Tale ultima affermazione, trova ancor più fondamento se si considera il fatto che gli Stati Uniti d’America stanno contemporaneamente negoziando anche un altro accordo, Si tratta del Trans-Pacific Partnership (TPP), il quale garantirebbe un partenariato commerciale transpacifico che interesserebbe dodici paesi (Stati Uniti, Canada, Giappone, Australia, Nuova Zelanda, Singapore, Malaysia, Brunei, Vietnam, Cile, Messico, Perù). Si tratta di un accordo commerciale politicamente più difficile da concludere, in quanto coinvolgerebbe Stati connotati da salari più bassi di quello statunitense e dall’assenza di norme di tutela ambientala e di sicurezza sui luoghi di lavoro.

Tuttavia, tali ultime considerazioni devono fare i conti con il fatto che il negoziato sul TTIP coincide temporalmente con una fase di ripensamento critico del fenomeno della globalizzazione, a seguito dei sempre più emergenti riflussi nazionalisti, che hanno prodotto una diffidenza dell’opinione pubblica del Vecchio Continente nei confronti della tecnocrazia dell’Unione Europea. Le ultime elezioni per il Parlamento Europeo hanno fotografato chiaramente questa situazione, segnando la forte avanzata delle correnti politiche euroscettiche e fortemente protezionistiche.
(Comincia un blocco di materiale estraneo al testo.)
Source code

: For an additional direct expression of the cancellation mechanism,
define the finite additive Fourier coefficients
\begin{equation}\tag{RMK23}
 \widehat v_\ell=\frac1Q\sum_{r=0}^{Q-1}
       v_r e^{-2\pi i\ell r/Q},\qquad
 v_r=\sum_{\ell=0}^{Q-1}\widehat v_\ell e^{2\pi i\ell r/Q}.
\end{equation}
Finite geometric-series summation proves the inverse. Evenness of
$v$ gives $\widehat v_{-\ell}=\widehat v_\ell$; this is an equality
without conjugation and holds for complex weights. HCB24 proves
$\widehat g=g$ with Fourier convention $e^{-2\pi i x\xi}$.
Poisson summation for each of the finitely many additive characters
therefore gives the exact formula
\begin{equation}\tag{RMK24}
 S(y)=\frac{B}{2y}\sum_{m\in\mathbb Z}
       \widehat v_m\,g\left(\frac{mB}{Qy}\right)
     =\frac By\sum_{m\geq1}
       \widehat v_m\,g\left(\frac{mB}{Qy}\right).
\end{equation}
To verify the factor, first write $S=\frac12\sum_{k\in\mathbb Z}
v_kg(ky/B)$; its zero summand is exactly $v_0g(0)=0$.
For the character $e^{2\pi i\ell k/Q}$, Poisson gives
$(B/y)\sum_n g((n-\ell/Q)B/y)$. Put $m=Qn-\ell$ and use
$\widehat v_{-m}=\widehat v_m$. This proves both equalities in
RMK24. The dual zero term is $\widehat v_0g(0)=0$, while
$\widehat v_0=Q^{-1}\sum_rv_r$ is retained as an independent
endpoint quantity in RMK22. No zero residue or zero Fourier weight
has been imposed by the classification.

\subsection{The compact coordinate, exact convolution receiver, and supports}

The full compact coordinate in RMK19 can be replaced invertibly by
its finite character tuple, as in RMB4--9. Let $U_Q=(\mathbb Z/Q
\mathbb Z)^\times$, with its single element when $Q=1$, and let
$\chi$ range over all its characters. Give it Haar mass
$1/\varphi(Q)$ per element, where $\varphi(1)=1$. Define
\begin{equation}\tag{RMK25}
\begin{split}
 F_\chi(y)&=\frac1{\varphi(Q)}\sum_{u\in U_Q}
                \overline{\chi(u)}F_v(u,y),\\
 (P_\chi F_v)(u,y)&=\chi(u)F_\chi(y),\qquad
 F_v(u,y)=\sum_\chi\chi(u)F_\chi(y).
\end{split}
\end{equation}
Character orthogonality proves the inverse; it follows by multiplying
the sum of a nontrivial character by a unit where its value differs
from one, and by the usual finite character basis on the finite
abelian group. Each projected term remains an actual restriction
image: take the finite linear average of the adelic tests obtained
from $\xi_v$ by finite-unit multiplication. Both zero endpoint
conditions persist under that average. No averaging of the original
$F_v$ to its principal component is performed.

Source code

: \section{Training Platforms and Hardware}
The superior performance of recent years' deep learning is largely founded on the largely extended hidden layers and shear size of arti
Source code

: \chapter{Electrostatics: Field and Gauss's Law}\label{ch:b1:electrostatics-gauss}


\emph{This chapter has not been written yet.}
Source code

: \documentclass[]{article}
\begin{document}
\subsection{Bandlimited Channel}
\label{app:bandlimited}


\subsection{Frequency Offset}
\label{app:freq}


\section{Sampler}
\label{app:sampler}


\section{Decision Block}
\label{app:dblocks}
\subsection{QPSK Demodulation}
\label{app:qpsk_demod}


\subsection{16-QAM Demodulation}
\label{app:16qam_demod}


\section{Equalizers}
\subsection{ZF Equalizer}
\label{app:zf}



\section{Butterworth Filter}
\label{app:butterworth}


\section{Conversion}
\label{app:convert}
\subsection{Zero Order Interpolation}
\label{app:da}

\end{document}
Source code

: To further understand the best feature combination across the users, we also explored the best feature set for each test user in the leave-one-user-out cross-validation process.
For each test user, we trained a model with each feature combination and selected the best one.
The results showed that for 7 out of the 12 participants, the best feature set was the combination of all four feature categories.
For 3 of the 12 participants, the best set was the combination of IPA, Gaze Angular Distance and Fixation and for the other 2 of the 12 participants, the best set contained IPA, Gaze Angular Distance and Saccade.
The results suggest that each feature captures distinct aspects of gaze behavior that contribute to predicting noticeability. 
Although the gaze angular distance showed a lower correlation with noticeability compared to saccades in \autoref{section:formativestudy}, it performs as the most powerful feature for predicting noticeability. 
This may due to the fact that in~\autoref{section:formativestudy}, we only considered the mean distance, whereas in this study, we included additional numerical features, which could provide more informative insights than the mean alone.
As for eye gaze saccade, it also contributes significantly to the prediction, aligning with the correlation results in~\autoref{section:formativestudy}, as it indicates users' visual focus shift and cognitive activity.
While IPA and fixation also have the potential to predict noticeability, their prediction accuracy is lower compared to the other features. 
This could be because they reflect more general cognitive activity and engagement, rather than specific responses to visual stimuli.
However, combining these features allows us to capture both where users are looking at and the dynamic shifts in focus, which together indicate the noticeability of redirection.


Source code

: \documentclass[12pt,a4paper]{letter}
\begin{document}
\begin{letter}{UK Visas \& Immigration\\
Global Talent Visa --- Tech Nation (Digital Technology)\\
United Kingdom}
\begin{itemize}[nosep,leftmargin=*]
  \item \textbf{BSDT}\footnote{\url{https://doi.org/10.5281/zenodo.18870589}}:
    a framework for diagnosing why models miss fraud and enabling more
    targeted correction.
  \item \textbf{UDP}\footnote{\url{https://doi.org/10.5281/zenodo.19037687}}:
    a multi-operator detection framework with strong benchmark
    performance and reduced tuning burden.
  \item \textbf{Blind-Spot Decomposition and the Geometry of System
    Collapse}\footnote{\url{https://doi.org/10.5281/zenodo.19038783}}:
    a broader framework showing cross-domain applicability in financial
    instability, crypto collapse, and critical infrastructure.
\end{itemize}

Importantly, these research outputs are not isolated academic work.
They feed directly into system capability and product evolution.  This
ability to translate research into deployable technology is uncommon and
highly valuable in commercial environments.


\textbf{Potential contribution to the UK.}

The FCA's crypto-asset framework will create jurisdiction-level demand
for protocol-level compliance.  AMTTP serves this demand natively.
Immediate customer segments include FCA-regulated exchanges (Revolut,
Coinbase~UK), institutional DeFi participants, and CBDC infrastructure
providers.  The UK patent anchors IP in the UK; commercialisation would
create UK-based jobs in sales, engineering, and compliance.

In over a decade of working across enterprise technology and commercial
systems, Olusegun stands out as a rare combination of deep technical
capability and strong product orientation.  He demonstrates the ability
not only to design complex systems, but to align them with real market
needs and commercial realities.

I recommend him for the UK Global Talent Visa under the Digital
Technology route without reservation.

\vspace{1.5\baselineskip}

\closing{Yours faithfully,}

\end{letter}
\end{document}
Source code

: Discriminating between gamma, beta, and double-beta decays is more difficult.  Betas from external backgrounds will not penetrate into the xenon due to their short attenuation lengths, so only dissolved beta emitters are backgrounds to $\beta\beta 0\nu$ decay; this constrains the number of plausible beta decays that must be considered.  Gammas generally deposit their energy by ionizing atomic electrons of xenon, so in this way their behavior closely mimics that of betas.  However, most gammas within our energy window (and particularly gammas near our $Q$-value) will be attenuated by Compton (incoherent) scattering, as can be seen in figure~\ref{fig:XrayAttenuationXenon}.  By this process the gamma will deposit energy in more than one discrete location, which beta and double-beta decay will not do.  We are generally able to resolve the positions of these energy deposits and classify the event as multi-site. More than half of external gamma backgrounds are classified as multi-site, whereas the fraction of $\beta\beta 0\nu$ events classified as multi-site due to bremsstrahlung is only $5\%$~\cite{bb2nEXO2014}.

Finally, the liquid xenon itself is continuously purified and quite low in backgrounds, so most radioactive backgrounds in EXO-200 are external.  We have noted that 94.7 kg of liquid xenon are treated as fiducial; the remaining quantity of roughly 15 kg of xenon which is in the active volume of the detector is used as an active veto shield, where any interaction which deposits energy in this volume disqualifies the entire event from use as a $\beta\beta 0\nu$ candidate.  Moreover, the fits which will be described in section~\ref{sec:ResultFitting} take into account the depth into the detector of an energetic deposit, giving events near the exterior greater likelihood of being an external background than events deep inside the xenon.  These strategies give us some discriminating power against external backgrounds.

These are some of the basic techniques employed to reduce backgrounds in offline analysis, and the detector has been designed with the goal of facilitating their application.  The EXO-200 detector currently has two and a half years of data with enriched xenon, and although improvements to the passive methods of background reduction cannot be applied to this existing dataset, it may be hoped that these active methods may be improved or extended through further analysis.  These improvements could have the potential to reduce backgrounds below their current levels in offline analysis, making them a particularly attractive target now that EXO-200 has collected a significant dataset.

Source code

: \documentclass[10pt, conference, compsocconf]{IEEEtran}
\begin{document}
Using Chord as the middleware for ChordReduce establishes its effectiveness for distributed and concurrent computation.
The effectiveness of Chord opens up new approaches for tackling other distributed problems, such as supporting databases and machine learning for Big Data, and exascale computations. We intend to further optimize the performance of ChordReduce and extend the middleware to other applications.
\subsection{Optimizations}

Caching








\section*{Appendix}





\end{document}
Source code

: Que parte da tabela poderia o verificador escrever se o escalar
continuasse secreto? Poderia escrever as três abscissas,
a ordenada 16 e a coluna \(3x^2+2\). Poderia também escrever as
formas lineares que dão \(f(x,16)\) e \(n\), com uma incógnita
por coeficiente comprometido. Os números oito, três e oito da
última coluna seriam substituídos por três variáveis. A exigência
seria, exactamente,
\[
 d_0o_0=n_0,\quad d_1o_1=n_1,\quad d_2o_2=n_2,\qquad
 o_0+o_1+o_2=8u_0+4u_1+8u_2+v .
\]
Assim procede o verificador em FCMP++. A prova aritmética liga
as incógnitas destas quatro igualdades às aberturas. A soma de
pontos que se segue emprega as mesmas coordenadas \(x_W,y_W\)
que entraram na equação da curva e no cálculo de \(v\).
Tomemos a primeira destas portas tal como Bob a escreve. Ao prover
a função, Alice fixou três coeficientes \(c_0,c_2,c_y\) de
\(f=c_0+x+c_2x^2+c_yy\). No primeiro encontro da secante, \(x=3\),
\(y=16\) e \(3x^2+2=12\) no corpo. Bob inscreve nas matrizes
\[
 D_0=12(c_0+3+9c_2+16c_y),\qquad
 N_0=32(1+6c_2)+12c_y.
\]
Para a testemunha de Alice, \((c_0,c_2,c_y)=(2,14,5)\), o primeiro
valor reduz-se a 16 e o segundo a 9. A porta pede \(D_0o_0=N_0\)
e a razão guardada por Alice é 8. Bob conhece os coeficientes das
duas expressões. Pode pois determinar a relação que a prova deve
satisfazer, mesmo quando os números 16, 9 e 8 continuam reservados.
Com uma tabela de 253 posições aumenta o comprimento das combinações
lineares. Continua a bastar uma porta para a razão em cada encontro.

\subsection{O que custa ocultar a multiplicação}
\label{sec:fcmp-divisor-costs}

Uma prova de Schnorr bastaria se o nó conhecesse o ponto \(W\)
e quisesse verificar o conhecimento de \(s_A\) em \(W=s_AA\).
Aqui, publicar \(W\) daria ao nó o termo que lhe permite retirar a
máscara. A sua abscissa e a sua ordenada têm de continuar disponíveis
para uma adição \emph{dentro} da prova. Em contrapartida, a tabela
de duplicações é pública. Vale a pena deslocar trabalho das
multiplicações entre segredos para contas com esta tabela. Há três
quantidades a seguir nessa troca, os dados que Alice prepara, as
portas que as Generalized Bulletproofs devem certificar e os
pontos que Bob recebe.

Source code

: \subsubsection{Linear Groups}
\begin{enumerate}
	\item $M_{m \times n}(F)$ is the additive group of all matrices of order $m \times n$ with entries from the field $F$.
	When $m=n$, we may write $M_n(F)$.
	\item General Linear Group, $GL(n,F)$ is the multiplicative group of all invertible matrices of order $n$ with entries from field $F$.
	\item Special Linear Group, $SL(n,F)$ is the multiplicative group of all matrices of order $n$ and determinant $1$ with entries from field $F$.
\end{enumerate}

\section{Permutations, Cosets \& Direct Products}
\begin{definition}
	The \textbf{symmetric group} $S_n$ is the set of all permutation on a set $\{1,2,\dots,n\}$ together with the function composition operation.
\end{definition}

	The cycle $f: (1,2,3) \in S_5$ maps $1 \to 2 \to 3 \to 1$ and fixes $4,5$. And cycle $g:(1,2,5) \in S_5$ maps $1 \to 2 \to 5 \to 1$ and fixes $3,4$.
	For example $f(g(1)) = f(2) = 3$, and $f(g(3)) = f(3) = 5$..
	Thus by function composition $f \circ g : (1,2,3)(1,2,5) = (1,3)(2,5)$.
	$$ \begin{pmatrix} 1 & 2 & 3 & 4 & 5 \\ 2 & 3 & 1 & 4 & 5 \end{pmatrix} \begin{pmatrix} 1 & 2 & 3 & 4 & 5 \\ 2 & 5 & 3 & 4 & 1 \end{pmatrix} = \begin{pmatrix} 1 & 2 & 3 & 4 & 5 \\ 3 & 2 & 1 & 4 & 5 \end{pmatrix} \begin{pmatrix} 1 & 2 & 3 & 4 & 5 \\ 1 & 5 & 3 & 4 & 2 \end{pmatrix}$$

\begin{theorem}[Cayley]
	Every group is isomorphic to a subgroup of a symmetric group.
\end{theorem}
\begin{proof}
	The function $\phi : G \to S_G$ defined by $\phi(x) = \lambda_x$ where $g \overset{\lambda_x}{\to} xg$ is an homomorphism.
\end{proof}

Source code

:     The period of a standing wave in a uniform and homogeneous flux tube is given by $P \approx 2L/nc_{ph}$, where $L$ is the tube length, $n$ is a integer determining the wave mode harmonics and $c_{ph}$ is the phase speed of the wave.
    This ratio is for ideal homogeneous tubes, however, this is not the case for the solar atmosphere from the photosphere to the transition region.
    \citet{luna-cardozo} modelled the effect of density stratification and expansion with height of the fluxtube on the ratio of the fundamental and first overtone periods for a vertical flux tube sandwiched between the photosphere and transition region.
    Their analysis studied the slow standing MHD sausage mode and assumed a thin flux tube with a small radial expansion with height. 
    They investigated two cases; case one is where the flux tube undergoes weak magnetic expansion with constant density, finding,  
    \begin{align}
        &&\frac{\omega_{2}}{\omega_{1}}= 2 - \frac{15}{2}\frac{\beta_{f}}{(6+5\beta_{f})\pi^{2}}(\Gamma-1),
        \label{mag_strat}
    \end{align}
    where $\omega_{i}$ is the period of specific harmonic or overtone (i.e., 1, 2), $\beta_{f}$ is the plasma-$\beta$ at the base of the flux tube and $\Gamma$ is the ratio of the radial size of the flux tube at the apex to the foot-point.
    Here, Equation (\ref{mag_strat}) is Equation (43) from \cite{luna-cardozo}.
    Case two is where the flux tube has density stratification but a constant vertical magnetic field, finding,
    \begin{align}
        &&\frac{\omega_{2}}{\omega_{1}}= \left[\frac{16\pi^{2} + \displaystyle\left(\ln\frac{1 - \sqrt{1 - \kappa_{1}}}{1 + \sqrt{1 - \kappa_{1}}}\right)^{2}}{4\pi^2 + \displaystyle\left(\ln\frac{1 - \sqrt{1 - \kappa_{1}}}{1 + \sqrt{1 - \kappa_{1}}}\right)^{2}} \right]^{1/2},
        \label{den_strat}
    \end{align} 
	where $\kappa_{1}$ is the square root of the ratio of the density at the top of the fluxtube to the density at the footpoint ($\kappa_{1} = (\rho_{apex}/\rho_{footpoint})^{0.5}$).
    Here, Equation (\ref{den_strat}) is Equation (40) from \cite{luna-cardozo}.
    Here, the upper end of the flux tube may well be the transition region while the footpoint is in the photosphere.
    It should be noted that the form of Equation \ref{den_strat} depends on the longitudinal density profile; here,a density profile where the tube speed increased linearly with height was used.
Nel frattempo, gli Stati Uniti d’America si stanno avviando alle c.d. elezioni di “medio termine”, le quali concorreranno a rendere il quadro meno chiaro finché non si saranno svolte.

In questo quadro, s’inserisce, complicando il quadro generale, la volontà statunitense di utilizzare il TTIP ed il TPP anche per contenere l’espansione economica e commerciale della Cina, od almeno per spingere quest’ultima ad impegnarsi più seriamente in iniziative di commercio globale.